Manny Pacquiao vs. DK Yoo, billed as "Pacman vs. DK", was an exhibition boxing match contested between former eight-division world champion Manny Pacquiao and martial artist DK Yoo. The fight took place on December 11, 2022.

Background
An exhibition match featuring Manny Pacquiao, a retired Filipino professional boxer who was a former eight-division world champion, and South Korean YouTuber DK Yoo was organized. The former's last bout prior to his retirement was Manny Pacquiao vs. Yordenis Ugás on August 21, 2021. Pacquiao lost his fight against Yordenis Ugás via an unanimous decision. Pacquiao, who was also an incumbent senator at the time, retired from professional boxing to focus on his presidential campaign for the 2022 Philippine elections. Pacquiao lost the election. Pacquiao has clarified that the match should not be interpreted as him coming out of retirement.

Yoo aside from being an internet personality, is a self-defense instructor and martial artist practitioner himself. He has previously fought mixed-martial artist Brad Scott in a non-scoring match.

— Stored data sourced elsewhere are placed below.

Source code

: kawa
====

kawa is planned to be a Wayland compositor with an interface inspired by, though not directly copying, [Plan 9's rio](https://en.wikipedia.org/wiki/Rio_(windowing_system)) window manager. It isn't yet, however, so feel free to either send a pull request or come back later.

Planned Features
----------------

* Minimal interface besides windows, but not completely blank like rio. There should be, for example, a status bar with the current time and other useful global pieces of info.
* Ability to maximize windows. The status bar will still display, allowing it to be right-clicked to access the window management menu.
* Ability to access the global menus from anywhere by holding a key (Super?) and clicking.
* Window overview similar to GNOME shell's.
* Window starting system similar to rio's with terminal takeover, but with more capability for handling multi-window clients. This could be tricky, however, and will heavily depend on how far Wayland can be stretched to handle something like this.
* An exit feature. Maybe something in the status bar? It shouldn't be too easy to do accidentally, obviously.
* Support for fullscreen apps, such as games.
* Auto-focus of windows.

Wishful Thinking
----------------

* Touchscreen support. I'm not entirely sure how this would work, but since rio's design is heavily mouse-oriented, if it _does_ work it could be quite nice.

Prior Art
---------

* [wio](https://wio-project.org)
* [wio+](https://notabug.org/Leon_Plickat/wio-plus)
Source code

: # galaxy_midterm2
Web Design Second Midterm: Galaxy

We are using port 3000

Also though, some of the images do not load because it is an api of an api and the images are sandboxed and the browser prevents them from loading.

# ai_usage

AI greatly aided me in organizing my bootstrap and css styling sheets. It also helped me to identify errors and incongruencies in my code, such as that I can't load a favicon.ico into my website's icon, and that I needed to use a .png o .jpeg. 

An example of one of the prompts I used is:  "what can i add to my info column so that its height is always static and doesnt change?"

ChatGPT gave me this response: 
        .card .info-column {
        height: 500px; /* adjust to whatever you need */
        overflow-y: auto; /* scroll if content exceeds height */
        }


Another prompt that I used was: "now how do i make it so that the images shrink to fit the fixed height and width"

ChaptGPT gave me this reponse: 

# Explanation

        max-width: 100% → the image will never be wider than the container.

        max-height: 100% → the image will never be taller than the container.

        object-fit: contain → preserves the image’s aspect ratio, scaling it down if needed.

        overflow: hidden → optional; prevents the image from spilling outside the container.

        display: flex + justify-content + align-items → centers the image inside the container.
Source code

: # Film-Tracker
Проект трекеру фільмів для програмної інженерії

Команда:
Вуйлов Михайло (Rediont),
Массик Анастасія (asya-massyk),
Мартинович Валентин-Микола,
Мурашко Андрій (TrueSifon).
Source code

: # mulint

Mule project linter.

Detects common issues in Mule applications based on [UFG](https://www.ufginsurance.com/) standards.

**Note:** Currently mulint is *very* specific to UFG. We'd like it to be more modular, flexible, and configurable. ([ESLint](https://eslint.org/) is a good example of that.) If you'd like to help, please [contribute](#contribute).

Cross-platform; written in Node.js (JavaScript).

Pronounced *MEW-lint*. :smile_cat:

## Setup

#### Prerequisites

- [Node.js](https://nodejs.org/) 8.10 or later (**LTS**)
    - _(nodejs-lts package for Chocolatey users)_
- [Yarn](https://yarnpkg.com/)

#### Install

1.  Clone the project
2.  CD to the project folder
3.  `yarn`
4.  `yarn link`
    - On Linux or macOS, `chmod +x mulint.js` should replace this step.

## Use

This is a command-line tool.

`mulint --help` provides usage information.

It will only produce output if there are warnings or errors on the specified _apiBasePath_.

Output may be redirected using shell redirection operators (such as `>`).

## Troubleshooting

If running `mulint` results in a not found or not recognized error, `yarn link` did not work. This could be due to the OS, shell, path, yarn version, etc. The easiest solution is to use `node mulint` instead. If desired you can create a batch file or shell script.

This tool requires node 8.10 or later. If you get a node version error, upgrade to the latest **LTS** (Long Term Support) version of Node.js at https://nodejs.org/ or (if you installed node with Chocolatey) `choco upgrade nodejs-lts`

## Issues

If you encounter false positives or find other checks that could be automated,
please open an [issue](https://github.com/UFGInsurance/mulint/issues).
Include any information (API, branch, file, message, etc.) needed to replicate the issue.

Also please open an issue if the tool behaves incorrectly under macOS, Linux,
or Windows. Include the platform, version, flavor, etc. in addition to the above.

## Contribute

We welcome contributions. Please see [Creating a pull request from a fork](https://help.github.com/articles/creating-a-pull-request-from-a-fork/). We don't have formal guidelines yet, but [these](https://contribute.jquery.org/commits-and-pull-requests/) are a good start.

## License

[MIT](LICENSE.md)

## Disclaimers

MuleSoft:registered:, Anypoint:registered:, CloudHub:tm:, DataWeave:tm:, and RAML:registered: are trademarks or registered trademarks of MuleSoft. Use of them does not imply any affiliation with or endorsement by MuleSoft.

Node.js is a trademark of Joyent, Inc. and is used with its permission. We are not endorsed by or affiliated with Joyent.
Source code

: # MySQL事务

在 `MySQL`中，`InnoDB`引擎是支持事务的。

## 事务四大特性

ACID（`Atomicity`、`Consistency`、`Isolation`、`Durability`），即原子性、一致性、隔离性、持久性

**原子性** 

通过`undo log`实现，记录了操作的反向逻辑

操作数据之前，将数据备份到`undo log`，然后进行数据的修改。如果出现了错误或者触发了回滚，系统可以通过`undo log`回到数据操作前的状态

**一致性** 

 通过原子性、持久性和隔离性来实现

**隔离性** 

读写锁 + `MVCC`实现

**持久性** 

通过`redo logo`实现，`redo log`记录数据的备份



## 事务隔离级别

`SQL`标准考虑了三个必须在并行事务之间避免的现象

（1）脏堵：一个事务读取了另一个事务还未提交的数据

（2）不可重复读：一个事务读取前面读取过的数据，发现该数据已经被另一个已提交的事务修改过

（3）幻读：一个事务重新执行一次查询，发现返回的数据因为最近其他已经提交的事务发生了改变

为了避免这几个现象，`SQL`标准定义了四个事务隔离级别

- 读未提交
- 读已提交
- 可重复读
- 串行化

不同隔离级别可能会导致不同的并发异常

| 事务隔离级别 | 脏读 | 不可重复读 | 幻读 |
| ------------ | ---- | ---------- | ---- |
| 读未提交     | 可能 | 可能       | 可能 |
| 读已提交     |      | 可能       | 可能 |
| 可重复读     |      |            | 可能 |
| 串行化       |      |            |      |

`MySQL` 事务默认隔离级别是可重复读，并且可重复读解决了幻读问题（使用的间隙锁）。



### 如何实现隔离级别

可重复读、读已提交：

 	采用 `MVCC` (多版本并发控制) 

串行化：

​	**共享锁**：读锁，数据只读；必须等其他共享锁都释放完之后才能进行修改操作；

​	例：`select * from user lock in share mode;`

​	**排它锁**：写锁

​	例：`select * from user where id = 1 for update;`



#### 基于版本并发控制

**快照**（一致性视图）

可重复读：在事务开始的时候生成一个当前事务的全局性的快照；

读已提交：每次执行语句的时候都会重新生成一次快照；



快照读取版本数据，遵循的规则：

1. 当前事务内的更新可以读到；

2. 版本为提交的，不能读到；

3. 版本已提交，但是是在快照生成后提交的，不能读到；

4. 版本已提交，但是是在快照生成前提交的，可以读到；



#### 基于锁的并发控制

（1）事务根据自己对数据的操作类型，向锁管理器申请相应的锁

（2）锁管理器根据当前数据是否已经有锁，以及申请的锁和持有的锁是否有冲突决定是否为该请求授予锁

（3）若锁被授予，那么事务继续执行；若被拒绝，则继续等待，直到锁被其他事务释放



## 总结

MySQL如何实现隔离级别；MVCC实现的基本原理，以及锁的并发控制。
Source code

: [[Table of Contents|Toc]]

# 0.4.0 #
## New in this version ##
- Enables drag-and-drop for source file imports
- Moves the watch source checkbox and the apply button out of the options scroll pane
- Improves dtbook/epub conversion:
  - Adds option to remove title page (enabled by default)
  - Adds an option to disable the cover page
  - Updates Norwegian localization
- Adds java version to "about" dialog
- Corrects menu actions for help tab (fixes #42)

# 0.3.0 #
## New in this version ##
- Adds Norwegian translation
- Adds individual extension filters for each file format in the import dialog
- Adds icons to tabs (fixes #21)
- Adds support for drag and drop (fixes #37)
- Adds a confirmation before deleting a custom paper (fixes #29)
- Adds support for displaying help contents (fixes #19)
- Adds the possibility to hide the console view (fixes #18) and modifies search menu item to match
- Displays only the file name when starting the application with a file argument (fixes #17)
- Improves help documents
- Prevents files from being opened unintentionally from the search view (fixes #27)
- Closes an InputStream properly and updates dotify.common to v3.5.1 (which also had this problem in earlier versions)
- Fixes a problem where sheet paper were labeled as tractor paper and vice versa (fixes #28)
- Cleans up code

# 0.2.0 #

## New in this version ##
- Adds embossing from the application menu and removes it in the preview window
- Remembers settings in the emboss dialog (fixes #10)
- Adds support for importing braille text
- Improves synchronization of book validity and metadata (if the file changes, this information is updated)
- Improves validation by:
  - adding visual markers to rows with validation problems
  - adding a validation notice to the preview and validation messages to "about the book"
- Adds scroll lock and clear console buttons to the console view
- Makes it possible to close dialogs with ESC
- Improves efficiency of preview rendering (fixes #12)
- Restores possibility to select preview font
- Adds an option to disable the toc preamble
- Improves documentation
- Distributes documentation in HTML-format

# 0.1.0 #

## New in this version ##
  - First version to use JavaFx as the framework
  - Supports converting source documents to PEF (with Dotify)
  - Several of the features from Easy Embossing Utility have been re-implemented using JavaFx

The fight had a format of six rounds of two minutes each instead of the customary four rounds of three minutes each. There is no agreed weight limit imposed on both fighters. This places Pacquiao at a disadvantage in terms of weight. In the weigh-in on December 10, Pacquiao had a recorded weight of  while Yoo's weight was measured to be .

All the proceeds of the match will go to charity, with the beneficiaries being families affected by the 2022 Russian invasion of Ukraine and the homeless in the Philippines. Part of the proceeds will go to the Filipino boxer's charity, the Pacquiao Foundation which builds houses for indigents.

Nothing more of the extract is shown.